Now personally, I am not an anti-gun absolutist. I can understand why some people want to be able to own a gun for their own protection. But just like car owners, they should have a license and be required to carry insurance. That would not prevent anyone from owning a gun, it would just require them to take some care to use it properly.
But Republican pro-gun activists left reality behind a long time ago. Now, the tiniest infringement on anyone owning and carrying a gun wherever they want to is, in their view, a major assault on the Second Amendment. It is not.
Democrats have noted that Republicans are willing to regulate the uterus, who can get married, which books can be banned, what history can be taught, and who can transition, but when it comes to regulating guns they are just throwing up their hands. Nothing can be done.
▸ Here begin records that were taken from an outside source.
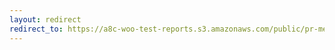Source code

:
 ```yaml
---
layout: redirect
redirect_to: https://a8c-woo-test-reports.s3.amazonaws.com/public/pr-merge/38314/e2e/index.html
---
```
GOP Representative Andy Ogles, a pro-gun extremist who represents Nashville, where the shooting occurred, caught a serious amount of flack for offering the usual and completely useless “thoughts and prayers” after his most recent Christmas Card featured his entire family holding guns.
In a Christmas card.
Then New York Representative Jamaal Bowman got into a heated argument with Kentucky Representative Thomas Massie, after he noted — quite accurately, by the way — that Republicans won’t do shit about guns.
Democrats have slowly had enough.
And spare me “red flag” laws, which really do next to nothing to protect anyone either.
In the case of the Covenant School shooting, Republicans were all agog (of course) about the fact that the shooter — Audrey Hale — was someone who was transitioning their gender. Police initially identified him as a woman but later said he was a transgender man, assigned female at birth, but now used masculine pronouns.
It was probably the only interesting thing about this particular shooter.
The problem is AR-15 style assault rifles. When we banned them for about a decade from 2005 to 2017, gun deaths went down to a remarkable degree.
It’s not rocket science.
The question is, how many children have to be mowed down before Republicans think, well, maybe there really is something we could do about guns.